If the team decides not to go the free-agent route at third base, David Adams and Eduardo Nunez offer in-house options.  Adams has not impressed at the plate (.192 average) and Nunez is a virtual sieve in the field (12 errors this season).  Both have major league experience at third base, and if the team’s budgetary constraints deem it necessary to use organizational resources to fill holes, they certainly provide temporary answers.

Much has been made of the Yankees attempt to avoid a luxury tax next year and get under the $189 million salary limitation.  How dedicated they are to doing so will determine the fate of two key players going into 2014.

First and foremost is Robinson Cano.  The all-star has become the premiere second baseman in baseball, and will command a top-flight salary in 2014.  The weakened supporting cast in the Yankees lineup has only helped to highlight Cano’s importance to the team.

In spite of being left with weak protection behind him in the order, Cano has managed to hit .310 with 27 HR and 103 RBI this season.  It marks the third time in four years that he has passed the century mark in RBI, and it is the fifth consecutive season with 25 or more home runs for the career .309 hitter.

Yankees President Randy Levine recently implied that the team would stick to its guns when negotiating; leaving the possibility that Cano might not be a Yankee next year.

If they do let him walk, the team will likely either sign a cheaper free agent or use David Adams at second.

The other player whose future in the Bronx may be dependent on the team’s salary limit is outfielder Curtis Granderson. 

“Grandy” has hit 114 home runs in his three-plus seasons with the Yankees, and entering 2013 he was coming off back-to-back years of more than 100 RBI and 100 runs scored.  Unfortunately, Granderson is also a “free swinger” and averages 158 strikeouts per season. 

2013 is turning into a season that the left-handed hitter would like to forget.  In his first at-bat of the spring, Granderson was hit by a pitch from J.A. Happ and suffered a broken forearm.  On May 24, just 10 days after returning from his stay on the DL, the slugger found himself right back where he came from.  A Cesar Ramos pitch broke his knuckle and he didn’t return to the Yankees lineup until August 2.

Along with Mark Teixeira, since 2010 Curtis Granderson has represented the Bombers’ best power threat in the lineup.  His asking price in the upcoming free-agent market may mean he’ll be hitting the long ball elsewhere. 

Given the splash Alfonso Soriano has made since returning to the club (15 HR and 47 RBI in 47 games), Granderson seems expendable with Brett Gardner and Ichiro Suzuki (along with Soriano) already slated for the club next year. 

If so, look for the club to give opportunities to Zoilo Alimonte (.297 at Scranton), Ronnier Mustelier (.272), Tyler Austin and Slade Heathcott to win backup roles in the Yankees outfield next spring. 
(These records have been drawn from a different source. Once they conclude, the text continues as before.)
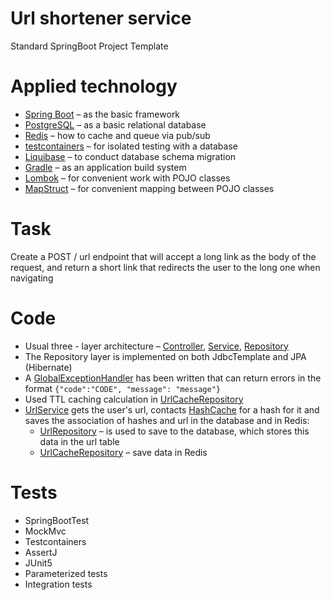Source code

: # Url shortener service


Standard SpringBoot Project Template

# Applied technology

* [Spring Boot](https://spring.io/projects/spring-boot) – as the basic framework
* [PostgreSQL](https://www.postgresql.org/) – as a basic relational database
* [Redis](https://redis.io/) – how to cache and queue via pub/sub
* [testcontainers](https://testcontainers.com/) – for isolated testing with a database
* [Liquibase](https://www.liquibase.org/) – to conduct database schema migration
* [Gradle](https://gradle.org/) – as an application build system
* [Lombok](https://projectlombok.org/) – for convenient work with POJO classes
* [MapStruct](https://mapstruct.org/) – for convenient mapping between POJO classes

# Task
Create a POST / url endpoint that will accept a long link as the body of the request, and return a short link that redirects the user to the long one when navigating

# Code
* Usual three - layer architecture – [Controller](src/main/java/url_shortener/controller), [Service](src/main/java/url_shortener/service), [Repository](src/main/java/url_shortener/repository)
* The Repository layer is implemented on both JdbcTemplate and JPA (Hibernate)
* A [GlobalExceptionHandler](src/main/java/url_shortener/controller/GlobalExceptionHandler.java) has been written that can return errors in the format `{"code":"CODE", "message": "message"}`
* Used TTL caching calculation in [UrlCacheRepository](src/main/java/url_shortener/repository/UrlCacheRepository.java)
* [UrlService](src/main/java/url_shortener/service/UrlService.java) gets the user's url, contacts [HashCache](src/main/java/url_shortener/service/HashCache.java) for a hash for it and saves the association of hashes and url in the database and in Redis:
    * [UrlRepository](src/main/java/url_shortener/repository/UrlRepository.java) –  is used to save to the database, which stores this data in the url table      
    *  [UrlCacheRepository](src/main/java/url_shortener/repository/UrlCacheRepository.java) – save data in Redis
   

# Tests

* SpringBootTest
* MockMvc
* Testcontainers
* AssertJ
* JUnit5
* Parameterized tests
* Integration tests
It is apparent that the Yankees changes this offseason are numerous and widespread in affecting every area of the team.  The most prominent of those changes could very well occur at the head of the dugout.

Manager Joe Girardi is in the final year of his contract, and while Cashman has indicated that they want to bring him back, they have yet to re-sign him. 

This has been perhaps the most challenging season during Girardi‘s tenure as Yankees manager, yet it is also arguably his best at the helm.  In spite of the numerous setbacks via injury and lack of depth, he still has the team contending for a chance to play in October.

Nothing ever goes the way you want it to, but Girardi certainly has gotten the most out of what he’s had to work with.  It should result in him signing a new contract, but if the team decides a complete overhaul begins at the top, Yankee fans could be looking at a new manager in 2014.

The extent of the changes that the New York Yankees make prior to opening the 2014 campaign may depend upon whether or not the team reaches the postseason this year. 

Regardless, the team that takes the field in Houston on April 1, 2014 will be very different than the one that records its final out in 2013.